Quoting the actual settings from the default config file.

#
# Should laptop mode tools control terminal blanking settings?
#
# Set to 0 to disable
CONTROL_TERMINAL="auto"

#
# Terminal device files that should be affected. (One terminal is enough, this
# affects all consoles. )
#
TERMINALS="/dev/tty1"

#
# These settings specify the blanking and powerdown timeouts. Note that
# the powerdown timeout is counted from the moment the screen is blanked,
# i.e. BLANK_MINUTES=2 and POWERDOWN_MINUTES=5 means the screen powers
# down after 7 minutes of inactivity. The range for all these settings is
# 1 to 60 minutes, or 0 to disable.
#
BATT_TERMINAL_BLANK_MINUTES=1
BATT_TERMINAL_POWERDOWN_MINUTES=2
LM_AC_TERMINAL_BLANK_MINUTES=10
LM_AC_TERMINAL_POWERDOWN_MINUTES=10
NOLM_AC_TERMINAL_BLANK_MINUTES=10
NOLM_AC_TERMINAL_POWERDOWN_MINUTES=50

If you set that value to 0, i.e. CONTROL_TERMINAL=0, that should do the job.

Any enhancements to the documentation, is welcome, preferably as a PR to this repository.

FrostKnight commented 3 years ago

Hmm, thats very odd, I tried this once and it still kept doing it, although maybe its because I removed the apostrophes...

strange, will see if your suggestion works.

FrostKnight commented 3 years ago

Actually, on further inspection, I think I wasn't clear...

I meant when using a window manager like jwm or i3-wm.

For some reason it keeps suspending every 5 minutes or less. Weird it is...

I am not even using a terminal at the time.

rickysarraf commented 3 years ago

Are there good reasons to believe that it is LMT that is the cause of the blanking ? It could be something else altogether. Nevertheless, it will be useful only if you can help generate some more information.

rickysarraf commented 3 years ago

There's also the dpms-standby module that may come into picture on your setup. And if so, you can try disabling that, like the example mentioned above. Give that you mention 5 minutes, that is very likely the one causing the symptom.

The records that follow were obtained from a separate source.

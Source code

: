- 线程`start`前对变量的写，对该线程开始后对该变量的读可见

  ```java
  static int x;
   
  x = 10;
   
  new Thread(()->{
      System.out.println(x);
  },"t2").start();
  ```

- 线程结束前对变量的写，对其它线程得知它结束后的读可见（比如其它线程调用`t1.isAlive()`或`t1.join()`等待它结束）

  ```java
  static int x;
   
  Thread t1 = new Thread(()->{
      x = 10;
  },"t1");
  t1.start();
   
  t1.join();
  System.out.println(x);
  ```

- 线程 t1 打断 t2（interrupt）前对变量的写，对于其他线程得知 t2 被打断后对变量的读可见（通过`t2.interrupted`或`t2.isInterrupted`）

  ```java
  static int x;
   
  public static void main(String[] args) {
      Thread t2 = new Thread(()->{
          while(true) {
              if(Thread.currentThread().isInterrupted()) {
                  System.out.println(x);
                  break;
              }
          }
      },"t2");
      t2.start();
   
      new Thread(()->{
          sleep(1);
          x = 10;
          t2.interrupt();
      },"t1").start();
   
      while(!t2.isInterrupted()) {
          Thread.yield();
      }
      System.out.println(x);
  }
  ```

FrostKnight commented 3 years ago

You might be right, hmmm.... how do I disable that module if thats the problem?

FrostKnight commented 3 years ago

I just checked, it may not be your bug, because, it locks even when I am plugged in after 5 mins. I have no idea why though...

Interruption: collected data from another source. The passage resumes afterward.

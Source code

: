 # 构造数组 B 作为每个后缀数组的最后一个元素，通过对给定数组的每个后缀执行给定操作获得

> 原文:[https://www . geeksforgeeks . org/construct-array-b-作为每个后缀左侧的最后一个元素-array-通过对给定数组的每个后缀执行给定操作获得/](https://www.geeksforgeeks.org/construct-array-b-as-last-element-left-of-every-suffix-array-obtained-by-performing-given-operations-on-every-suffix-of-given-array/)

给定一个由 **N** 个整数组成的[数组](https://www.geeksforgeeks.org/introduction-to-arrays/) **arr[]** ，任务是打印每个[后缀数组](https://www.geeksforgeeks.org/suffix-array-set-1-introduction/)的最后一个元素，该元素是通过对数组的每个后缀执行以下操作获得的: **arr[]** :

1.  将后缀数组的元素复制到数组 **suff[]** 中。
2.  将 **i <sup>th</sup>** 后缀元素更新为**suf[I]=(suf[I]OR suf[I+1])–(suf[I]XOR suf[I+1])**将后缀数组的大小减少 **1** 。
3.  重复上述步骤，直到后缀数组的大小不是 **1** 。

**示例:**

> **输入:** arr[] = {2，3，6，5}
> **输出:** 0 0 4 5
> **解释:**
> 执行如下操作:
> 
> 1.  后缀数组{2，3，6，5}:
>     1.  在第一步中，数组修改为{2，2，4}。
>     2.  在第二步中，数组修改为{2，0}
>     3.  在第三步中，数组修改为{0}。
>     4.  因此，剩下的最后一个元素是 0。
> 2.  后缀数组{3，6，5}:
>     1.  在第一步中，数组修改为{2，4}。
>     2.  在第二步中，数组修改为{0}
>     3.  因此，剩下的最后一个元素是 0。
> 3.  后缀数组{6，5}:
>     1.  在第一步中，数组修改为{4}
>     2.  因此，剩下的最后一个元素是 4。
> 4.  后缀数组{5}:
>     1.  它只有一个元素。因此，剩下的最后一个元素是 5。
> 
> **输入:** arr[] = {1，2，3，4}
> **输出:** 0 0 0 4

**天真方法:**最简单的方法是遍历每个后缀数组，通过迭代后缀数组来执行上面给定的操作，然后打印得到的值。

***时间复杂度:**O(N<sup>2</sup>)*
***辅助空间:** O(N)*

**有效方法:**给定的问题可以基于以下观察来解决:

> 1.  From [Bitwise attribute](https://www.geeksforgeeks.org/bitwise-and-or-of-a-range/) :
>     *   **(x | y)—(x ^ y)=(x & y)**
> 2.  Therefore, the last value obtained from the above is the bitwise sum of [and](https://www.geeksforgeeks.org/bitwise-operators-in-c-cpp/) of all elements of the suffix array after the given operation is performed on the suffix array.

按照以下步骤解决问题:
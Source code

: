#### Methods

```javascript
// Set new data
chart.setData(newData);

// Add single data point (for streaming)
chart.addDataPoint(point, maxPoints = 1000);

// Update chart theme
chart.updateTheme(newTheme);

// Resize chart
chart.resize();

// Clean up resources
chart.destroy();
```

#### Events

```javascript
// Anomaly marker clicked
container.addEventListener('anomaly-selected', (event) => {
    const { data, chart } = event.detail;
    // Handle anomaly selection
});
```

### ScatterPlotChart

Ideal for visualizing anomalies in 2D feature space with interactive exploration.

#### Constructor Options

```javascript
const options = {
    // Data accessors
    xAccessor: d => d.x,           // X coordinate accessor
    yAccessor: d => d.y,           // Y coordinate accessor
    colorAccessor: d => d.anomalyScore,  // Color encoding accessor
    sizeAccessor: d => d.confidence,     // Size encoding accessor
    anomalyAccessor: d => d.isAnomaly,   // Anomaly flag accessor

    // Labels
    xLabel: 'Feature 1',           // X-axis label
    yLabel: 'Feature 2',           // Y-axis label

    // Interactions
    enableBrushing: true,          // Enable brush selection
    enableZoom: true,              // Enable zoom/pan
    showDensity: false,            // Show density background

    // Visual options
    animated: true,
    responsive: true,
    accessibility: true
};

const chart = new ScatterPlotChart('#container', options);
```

rickysarraf commented 3 years ago

I just checked, it may not be your bug, because, it locks even when I am plugged in after 5 mins. I have no idea why though...

Usually, on X, the server takes in some defaults. There's also the window manager that sets some of its own defaults. Maybe monitor the state of the system with execsnoop tool. That may give in some insight. 2 variants of the execsnoop tool are available in Debian: execsnoop-bpfcc and execsnoop-perf

FrostKnight commented 3 years ago

Yeah.... I looked and, I found out I need to do this:

xset s off -dpms

I think may be the answer I need...

So yes, your right, this is no doubt a default issue.

Once I do this, I assume that by pressing xset -s off -dpms,

That it won't happen anymore in combination with xss-lock right?

Aka the issue I mentioned of blanking every 5 mins right?

rickysarraf commented 3 years ago

I have no clue if that'd happen again or not. It all depends on what stack you are running. xset is basically you telling the X to do something. But there are others than you, who are on your machine. Your Window Manager may make calls at certain intervals. Or any other relevant tool for that matter.

Nevertheless, this isn't a Laptop Mode Tools issue so I'm closing this bug report. Thank you for investigating and confirming.